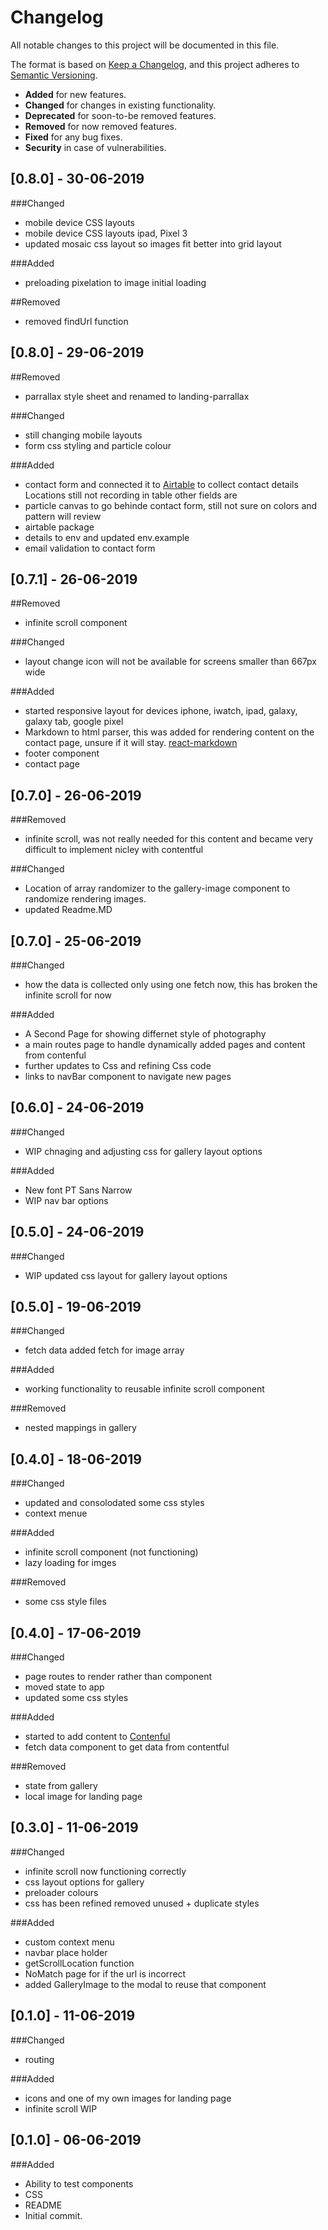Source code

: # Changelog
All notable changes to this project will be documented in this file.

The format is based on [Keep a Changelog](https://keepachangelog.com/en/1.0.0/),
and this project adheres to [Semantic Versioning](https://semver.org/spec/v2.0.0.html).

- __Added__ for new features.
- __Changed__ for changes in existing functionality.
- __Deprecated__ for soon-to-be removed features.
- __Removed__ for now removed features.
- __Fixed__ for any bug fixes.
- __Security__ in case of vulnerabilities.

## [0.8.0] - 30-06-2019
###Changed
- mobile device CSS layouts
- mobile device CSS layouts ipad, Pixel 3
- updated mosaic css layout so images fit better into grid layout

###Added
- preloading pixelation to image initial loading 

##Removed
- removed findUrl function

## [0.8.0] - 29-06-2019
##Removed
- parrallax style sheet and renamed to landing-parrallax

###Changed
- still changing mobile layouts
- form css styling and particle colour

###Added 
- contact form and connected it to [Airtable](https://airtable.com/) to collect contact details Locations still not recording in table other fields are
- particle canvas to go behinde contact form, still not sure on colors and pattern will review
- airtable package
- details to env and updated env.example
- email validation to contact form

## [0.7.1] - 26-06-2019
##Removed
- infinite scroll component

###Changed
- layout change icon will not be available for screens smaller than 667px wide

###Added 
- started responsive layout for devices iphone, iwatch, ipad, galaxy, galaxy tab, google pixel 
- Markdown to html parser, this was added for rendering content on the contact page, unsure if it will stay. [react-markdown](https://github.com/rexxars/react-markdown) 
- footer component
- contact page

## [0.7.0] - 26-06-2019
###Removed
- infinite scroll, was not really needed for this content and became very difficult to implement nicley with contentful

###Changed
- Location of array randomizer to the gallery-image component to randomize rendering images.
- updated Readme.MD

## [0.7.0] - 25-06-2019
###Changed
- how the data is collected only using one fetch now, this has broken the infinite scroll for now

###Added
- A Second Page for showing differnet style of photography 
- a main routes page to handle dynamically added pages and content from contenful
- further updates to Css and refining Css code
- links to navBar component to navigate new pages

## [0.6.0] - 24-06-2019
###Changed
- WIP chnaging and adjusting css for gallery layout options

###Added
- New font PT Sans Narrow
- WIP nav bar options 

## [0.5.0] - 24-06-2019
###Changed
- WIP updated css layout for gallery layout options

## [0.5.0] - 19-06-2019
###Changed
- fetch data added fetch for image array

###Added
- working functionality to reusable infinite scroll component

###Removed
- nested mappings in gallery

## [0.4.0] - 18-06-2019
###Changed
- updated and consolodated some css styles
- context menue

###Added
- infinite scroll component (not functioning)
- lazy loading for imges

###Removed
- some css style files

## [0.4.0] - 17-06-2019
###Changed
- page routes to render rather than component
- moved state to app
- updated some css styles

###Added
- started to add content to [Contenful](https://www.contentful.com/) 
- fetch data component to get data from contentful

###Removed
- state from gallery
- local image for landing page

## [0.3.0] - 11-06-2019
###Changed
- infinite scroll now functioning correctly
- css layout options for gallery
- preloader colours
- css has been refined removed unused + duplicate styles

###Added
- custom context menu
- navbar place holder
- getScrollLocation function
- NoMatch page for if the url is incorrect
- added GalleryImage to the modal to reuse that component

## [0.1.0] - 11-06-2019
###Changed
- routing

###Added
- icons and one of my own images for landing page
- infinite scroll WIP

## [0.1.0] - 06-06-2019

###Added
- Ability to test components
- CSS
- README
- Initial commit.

----

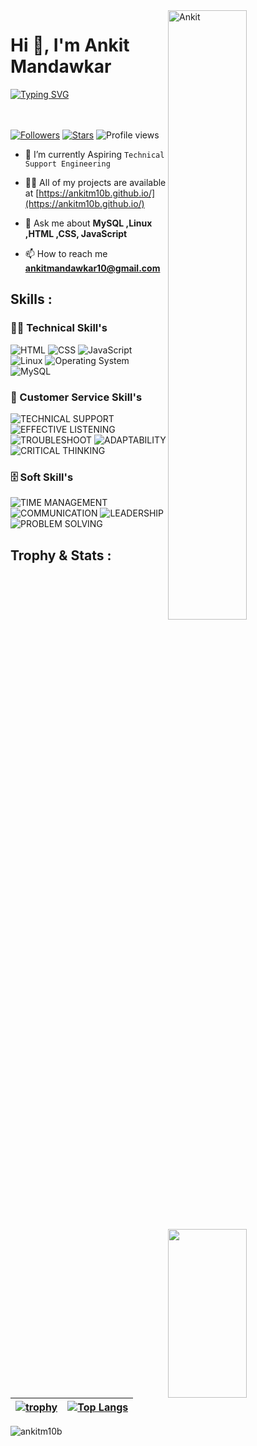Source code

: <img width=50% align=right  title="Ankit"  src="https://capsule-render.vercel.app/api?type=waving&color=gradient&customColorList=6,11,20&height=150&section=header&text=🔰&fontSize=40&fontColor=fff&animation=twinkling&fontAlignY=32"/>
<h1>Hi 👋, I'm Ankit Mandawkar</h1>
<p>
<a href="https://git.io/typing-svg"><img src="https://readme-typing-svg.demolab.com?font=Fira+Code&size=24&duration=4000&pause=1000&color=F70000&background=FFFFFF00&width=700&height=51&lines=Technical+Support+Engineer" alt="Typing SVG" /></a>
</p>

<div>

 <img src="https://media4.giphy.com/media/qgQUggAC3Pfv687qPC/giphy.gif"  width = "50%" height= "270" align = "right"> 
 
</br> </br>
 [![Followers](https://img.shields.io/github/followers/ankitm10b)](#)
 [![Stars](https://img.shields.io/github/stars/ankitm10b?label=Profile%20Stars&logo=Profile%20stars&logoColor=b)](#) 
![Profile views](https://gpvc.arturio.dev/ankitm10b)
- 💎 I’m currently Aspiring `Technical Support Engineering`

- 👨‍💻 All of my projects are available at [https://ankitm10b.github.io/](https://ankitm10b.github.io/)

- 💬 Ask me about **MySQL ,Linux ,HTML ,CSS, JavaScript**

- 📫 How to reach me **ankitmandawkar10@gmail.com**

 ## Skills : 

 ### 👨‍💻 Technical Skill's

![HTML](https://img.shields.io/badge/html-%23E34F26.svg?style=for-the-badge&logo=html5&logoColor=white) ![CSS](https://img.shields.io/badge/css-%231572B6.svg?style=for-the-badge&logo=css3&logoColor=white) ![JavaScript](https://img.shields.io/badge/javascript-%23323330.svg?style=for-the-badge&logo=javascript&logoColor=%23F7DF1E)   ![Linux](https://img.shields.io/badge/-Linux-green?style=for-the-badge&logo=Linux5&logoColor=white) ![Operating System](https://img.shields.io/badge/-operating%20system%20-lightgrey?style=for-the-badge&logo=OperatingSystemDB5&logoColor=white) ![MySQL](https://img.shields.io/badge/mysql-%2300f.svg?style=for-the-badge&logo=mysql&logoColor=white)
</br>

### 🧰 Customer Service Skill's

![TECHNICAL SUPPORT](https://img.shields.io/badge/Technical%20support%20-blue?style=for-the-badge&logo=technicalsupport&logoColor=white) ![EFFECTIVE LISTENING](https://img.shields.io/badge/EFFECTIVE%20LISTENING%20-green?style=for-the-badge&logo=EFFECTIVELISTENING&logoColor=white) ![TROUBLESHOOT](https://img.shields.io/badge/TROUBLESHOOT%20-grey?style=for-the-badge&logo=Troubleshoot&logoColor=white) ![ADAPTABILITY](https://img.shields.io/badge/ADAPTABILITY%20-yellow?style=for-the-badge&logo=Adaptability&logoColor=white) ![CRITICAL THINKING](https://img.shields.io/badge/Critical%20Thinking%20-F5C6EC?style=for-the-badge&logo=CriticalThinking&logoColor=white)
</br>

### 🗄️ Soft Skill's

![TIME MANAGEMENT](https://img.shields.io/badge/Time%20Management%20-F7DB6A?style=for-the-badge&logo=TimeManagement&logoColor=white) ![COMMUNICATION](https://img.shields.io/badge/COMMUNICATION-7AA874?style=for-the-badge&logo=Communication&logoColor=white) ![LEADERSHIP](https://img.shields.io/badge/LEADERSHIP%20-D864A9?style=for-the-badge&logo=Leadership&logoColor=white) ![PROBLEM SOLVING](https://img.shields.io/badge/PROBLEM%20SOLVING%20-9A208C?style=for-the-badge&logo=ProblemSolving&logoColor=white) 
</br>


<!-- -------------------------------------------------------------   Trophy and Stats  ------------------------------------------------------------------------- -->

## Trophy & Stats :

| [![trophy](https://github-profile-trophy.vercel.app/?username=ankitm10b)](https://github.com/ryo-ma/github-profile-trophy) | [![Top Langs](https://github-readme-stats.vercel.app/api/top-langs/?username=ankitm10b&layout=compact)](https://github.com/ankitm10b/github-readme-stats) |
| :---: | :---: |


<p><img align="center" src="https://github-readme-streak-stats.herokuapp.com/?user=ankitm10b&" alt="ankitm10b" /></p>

----

▸ What you have to do: Within the listing above, tally the lines where the word "data" occurs and write only the total.

▸ Answer section: 3